## WHAT THE TASK REQUIRES
Restate exactly, please, each line of the listing from the one with "## distance_to_yeast55:YeastEMM_F48 -0.354" to the last, including both.

## RECORDS FOR THE TASK

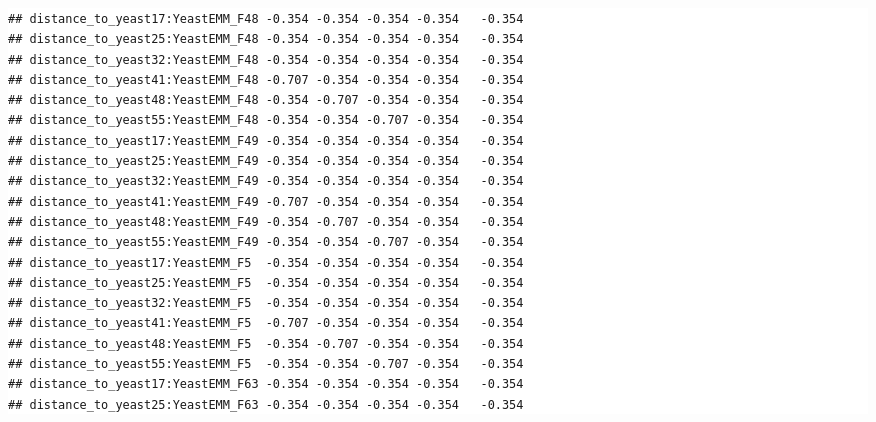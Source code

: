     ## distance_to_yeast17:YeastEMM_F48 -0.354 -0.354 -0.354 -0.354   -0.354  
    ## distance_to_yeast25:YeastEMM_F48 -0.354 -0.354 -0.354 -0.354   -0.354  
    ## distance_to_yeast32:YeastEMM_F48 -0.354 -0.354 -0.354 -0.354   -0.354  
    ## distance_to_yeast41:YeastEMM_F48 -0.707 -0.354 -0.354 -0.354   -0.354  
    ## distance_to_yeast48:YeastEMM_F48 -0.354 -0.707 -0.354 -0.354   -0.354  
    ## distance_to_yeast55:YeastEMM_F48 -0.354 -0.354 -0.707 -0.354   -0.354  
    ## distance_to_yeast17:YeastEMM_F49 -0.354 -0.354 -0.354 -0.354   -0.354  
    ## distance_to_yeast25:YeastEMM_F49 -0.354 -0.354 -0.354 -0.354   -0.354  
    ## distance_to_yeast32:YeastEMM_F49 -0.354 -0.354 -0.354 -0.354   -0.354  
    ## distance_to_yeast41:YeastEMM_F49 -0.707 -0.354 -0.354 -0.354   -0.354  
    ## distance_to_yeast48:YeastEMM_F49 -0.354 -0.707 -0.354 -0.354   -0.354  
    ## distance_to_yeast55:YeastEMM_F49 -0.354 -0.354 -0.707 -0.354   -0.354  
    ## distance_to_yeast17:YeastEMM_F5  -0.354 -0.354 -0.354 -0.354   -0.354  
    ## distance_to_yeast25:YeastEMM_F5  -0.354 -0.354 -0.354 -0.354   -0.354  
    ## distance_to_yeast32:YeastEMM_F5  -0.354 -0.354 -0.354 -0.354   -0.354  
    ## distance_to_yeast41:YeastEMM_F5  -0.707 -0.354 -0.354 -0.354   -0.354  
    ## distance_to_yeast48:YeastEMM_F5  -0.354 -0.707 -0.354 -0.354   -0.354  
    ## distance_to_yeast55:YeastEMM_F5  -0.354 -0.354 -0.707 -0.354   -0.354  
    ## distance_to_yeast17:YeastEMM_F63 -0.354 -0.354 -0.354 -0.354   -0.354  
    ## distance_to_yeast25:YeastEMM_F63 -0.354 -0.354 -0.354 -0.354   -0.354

## THE COMPLETED TASK
    ## distance_to_yeast55:YeastEMM_F48 -0.354 -0.354 -0.707 -0.354   -0.354  
    ## distance_to_yeast17:YeastEMM_F49 -0.354 -0.354 -0.354 -0.354   -0.354  
    ## distance_to_yeast25:YeastEMM_F49 -0.354 -0.354 -0.354 -0.354   -0.354  
    ## distance_to_yeast32:YeastEMM_F49 -0.354 -0.354 -0.354 -0.354   -0.354  
    ## distance_to_yeast41:YeastEMM_F49 -0.707 -0.354 -0.354 -0.354   -0.354  
    ## distance_to_yeast48:YeastEMM_F49 -0.354 -0.707 -0.354 -0.354   -0.354  
    ## distance_to_yeast55:YeastEMM_F49 -0.354 -0.354 -0.707 -0.354   -0.354  
    ## distance_to_yeast17:YeastEMM_F5  -0.354 -0.354 -0.354 -0.354   -0.354  
    ## distance_to_yeast25:YeastEMM_F5  -0.354 -0.354 -0.354 -0.354   -0.354  
    ## distance_to_yeast32:YeastEMM_F5  -0.354 -0.354 -0.354 -0.354   -0.354  
    ## distance_to_yeast41:YeastEMM_F5  -0.707 -0.354 -0.354 -0.354   -0.354  
    ## distance_to_yeast48:YeastEMM_F5  -0.354 -0.707 -0.354 -0.354   -0.354  
    ## distance_to_yeast55:YeastEMM_F5  -0.354 -0.354 -0.707 -0.354   -0.354  
    ## distance_to_yeast17:YeastEMM_F63 -0.354 -0.354 -0.354 -0.354   -0.354  
    ## distance_to_yeast25:YeastEMM_F63 -0.354 -0.354 -0.354 -0.354   -0.354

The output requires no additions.